Velocity of sound in a gaseous medium is `330 m s^(-1)`. If the pressure is increased by 4 times without change in temperature, the velocity of sound in the gas is

To find the new velocity of sound in the gas after the pressure is increased by 4 times without changing the temperature, we can follow these steps: ### Step-by-Step Solution: 1. **Understand the Formula for Velocity of Sound**: The velocity of sound in a gas is given by the formula: \[ v = \sqrt{\frac{\gamma P}{\rho}} \] where \( v \) is the velocity of sound, \( \gamma \) is the adiabatic index (ratio of specific heats), \( P \) is the pressure, and \( \rho \) is the density of the gas. 2. **Initial Conditions**: We know that the initial velocity of sound is \( v_1 = 330 \, m/s \) and the initial pressure is \( P \). 3. **Change in Pressure**: The pressure is increased by 4 times, so the new pressure \( P' \) is: \[ P' = 4P \] 4. **Effect on Density**: When the pressure increases, the density \( \rho \) of the gas also changes.

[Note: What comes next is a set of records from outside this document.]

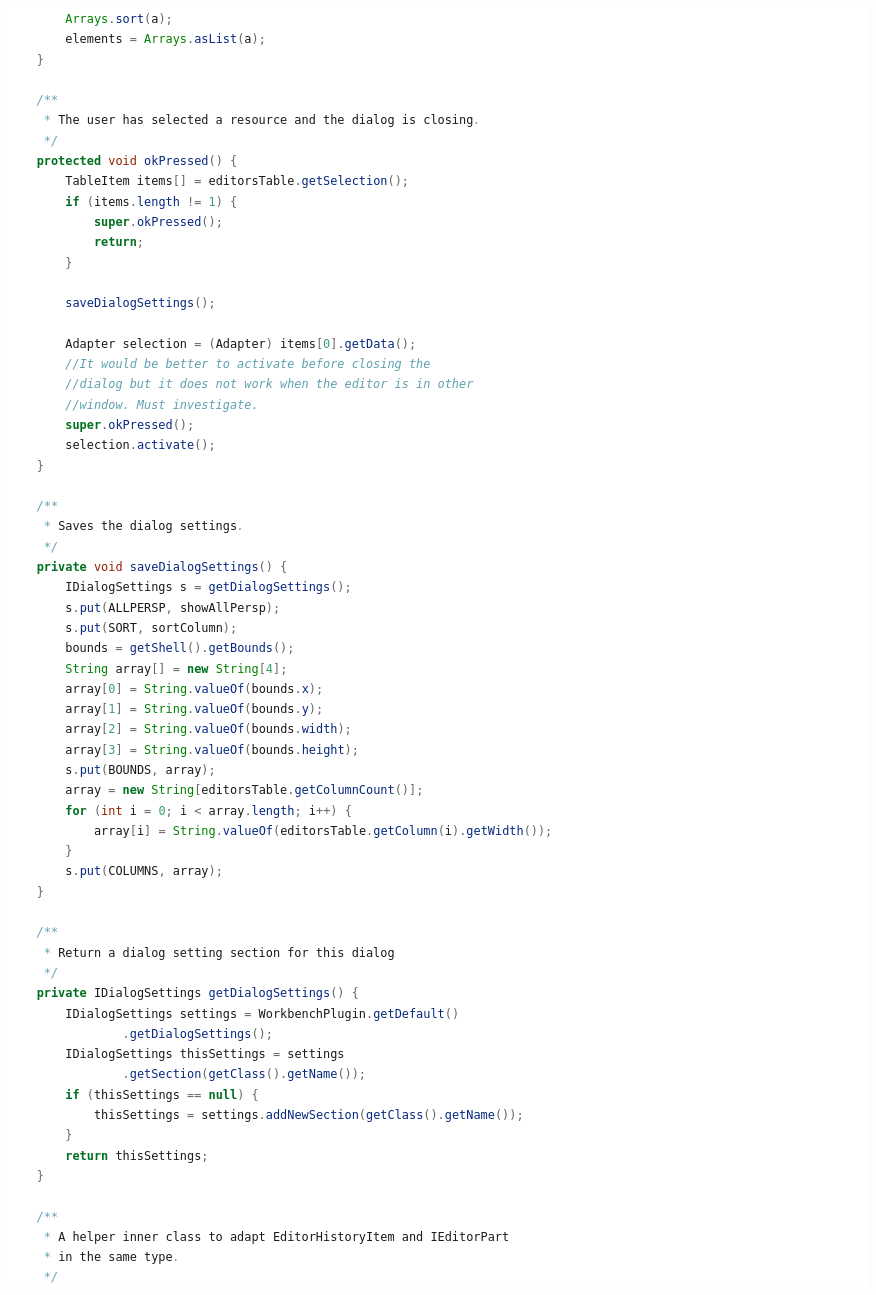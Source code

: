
 ```java
        Arrays.sort(a);
        elements = Arrays.asList(a);
    }

    /**
     * The user has selected a resource and the dialog is closing.
     */
    protected void okPressed() {
        TableItem items[] = editorsTable.getSelection();
        if (items.length != 1) {
            super.okPressed();
            return;
        }

        saveDialogSettings();

        Adapter selection = (Adapter) items[0].getData();
        //It would be better to activate before closing the
        //dialog but it does not work when the editor is in other
        //window. Must investigate.
        super.okPressed();
        selection.activate();
    }

    /**
     * Saves the dialog settings.
     */
    private void saveDialogSettings() {
        IDialogSettings s = getDialogSettings();
        s.put(ALLPERSP, showAllPersp);
        s.put(SORT, sortColumn);
        bounds = getShell().getBounds();
        String array[] = new String[4];
        array[0] = String.valueOf(bounds.x);
        array[1] = String.valueOf(bounds.y);
        array[2] = String.valueOf(bounds.width);
        array[3] = String.valueOf(bounds.height);
        s.put(BOUNDS, array);
        array = new String[editorsTable.getColumnCount()];
        for (int i = 0; i < array.length; i++) {
			array[i] = String.valueOf(editorsTable.getColumn(i).getWidth());
		}
        s.put(COLUMNS, array);
    }

    /**
     * Return a dialog setting section for this dialog
     */
    private IDialogSettings getDialogSettings() {
        IDialogSettings settings = WorkbenchPlugin.getDefault()
                .getDialogSettings();
        IDialogSettings thisSettings = settings
                .getSection(getClass().getName());
        if (thisSettings == null) {
			thisSettings = settings.addNewSection(getClass().getName());
		}
        return thisSettings;
    }

    /**
     * A helper inner class to adapt EditorHistoryItem and IEditorPart
     * in the same type.
     */
```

According to the ideal gas law, if the temperature remains constant, the relationship between pressure and density can be expressed as: \[ P = \rho RT \] Therefore, if pressure increases, density will also increase. However, the ratio \( \frac{P}{\rho} \) remains constant because both \( P \) and \( \rho \) increase proportionally. 5. **New Velocity Calculation**: The new velocity of sound \( v' \) can be expressed as: \[ v' = \sqrt{\frac{\gamma P'}{\rho'}} \] Substituting \( P' = 4P \) and recognizing that \( \frac{P'}{\rho'} = \frac{P}{\rho} \): \[ v' = \sqrt{\frac{\gamma (4P)}{\rho'}} = \sqrt{4 \cdot \frac{\gamma P}{\rho'}} = 2 \sqrt{\frac{\gamma P}{\rho'}} = 2v \] 6. **Conclusion**: Since \( \frac{P}{\rho} \) remains constant, the velocity of sound does not change with the increase in pressure. Therefore, the new velocity of sound remains: \[ v' = v = 330 \, m/s \] ### Final Answer: The velocity of sound in the gas after the pressure is increased by 4 times without changing the temperature is **330 m/s**.